Earlier this year, GPS manufacturer
U-blox released the first commercially available spoofing defense for consumer GPS receivers in a firmware update to its M8 line of navigation systems. The company, based in Switzerland, did not announce details about the detection method it has deployed. However, we’re pretty sure that it is distortion detection because that approach is easiest to implement through a firmware update, requiring only some additional signal-processing algorithms.
But distortion-based methods may miss attacks that they fail to catch early. Cryptographic methods are very effective (just ask the U.S. military) but require either substantial changes in how GPS signals are broadcast or an additional high-bandwidth communications link. Architects of Europe’s new
global navigation satellite system [pdf], called Galileo, have embraced this approach and have tested the broadcasting of digitally encrypted signals for civilians over their system. Unfortunately, such a system would still be vulnerable to a meaconing attack.

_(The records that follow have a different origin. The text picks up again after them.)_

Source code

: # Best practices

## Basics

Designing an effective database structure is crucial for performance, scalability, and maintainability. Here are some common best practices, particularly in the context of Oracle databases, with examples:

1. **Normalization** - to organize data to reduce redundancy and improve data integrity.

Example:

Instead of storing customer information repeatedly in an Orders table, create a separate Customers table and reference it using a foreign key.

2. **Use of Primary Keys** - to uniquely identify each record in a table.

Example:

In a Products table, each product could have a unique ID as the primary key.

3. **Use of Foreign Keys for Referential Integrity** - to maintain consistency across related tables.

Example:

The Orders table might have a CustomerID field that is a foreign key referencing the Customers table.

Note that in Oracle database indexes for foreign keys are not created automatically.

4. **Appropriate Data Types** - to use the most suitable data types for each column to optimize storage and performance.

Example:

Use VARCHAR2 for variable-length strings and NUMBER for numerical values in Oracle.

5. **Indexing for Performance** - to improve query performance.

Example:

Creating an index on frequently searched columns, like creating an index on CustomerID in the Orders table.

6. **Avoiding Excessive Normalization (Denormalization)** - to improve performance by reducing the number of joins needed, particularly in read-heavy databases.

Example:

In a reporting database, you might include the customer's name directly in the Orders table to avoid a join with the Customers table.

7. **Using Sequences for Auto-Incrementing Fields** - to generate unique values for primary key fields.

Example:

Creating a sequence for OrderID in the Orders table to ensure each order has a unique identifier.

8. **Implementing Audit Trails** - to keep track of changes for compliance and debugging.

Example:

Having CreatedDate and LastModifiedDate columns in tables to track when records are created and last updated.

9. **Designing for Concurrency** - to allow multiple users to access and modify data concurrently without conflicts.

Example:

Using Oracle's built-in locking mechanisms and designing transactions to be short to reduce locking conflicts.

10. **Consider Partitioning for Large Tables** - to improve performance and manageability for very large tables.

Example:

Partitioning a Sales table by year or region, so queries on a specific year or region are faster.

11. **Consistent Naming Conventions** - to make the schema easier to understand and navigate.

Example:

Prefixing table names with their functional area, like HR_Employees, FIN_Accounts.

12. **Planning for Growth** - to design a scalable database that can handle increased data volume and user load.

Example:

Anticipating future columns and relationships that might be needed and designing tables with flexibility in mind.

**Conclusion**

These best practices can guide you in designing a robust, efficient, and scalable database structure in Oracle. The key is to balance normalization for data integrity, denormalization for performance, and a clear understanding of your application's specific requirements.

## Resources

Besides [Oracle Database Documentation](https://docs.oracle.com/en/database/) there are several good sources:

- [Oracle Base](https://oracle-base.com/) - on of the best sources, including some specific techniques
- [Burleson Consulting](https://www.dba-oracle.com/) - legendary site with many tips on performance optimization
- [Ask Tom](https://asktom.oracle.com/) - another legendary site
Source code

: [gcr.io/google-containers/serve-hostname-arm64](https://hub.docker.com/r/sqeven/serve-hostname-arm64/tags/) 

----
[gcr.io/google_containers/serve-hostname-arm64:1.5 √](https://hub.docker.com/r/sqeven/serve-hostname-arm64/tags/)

Direction-of-arrival sensing is our method of choice, but it is typically more expensive to implement than distortion detection. The process itself is most effective when executed by multiple antennas, but large arrays can’t easily fit on handheld devices. And partial spoofing can dupe it: If a spoofer targets only one or two GPS signals instead of all signals from every satellite within range, some variance in the carrier-phase difference will persist even after the attack.
In the end, we think the strongest spoofing defenses will probably combine distortion detection and direction-of-arrival sensing. Distortion detection will help during the initial attack phases, while direction-of-arrival sensing provides a second line of defense.
However, we can’t guarantee that any such combination of solutions will be affordable for the average user. Commercial developers must amortize costs over a large number of sales, but most consumers do not need spoofing protection. It’s a safe bet that Iranian agents aren’t interested in frustrating the efforts of U.S. motorists to find trendy new restaurants or drive their children to baseball games.
For those like Schofield who have deep pockets and face real risks, at least one manufacturer already sells a two-antenna receiver that could easily be upgraded to include direction-of-arrival algorithms. That manufacturer might soon be able to market a spoofing-resistant product on the order of $10,000 per unit. Operators of commercial airliners, large ships, and automated stock traders should be willing to pay that kind of money to lock the barn without even knowing whether horse thieves lurk in the neighborhood.
In the meantime, the good news for Schofield is that in order to pull off a spoof, an attacker must be close enough to the target to determine its precise location, log the GPS satellites that the target sees, and transmit false signals to it on a direct line of sight. Fortunately, no vessels beyond the
White Rose’s horizon could have executed this hack.
All of this work is just one piece of the larger challenge that faked physical signals pose to cyberphysical security. Might a hacker send a false radar signal to the automatic braking system of a high-end car and bring it screeching to a halt on a packed freeway? The possibilities are significant, growing, and alarming. We think the red-team/blue-team development strategy, in which the red team attacks a system and the blue team defends it, could be useful to others leading missions that deal with sensor deception, as we have found it to be in our work. We will be rooting for the blue teams.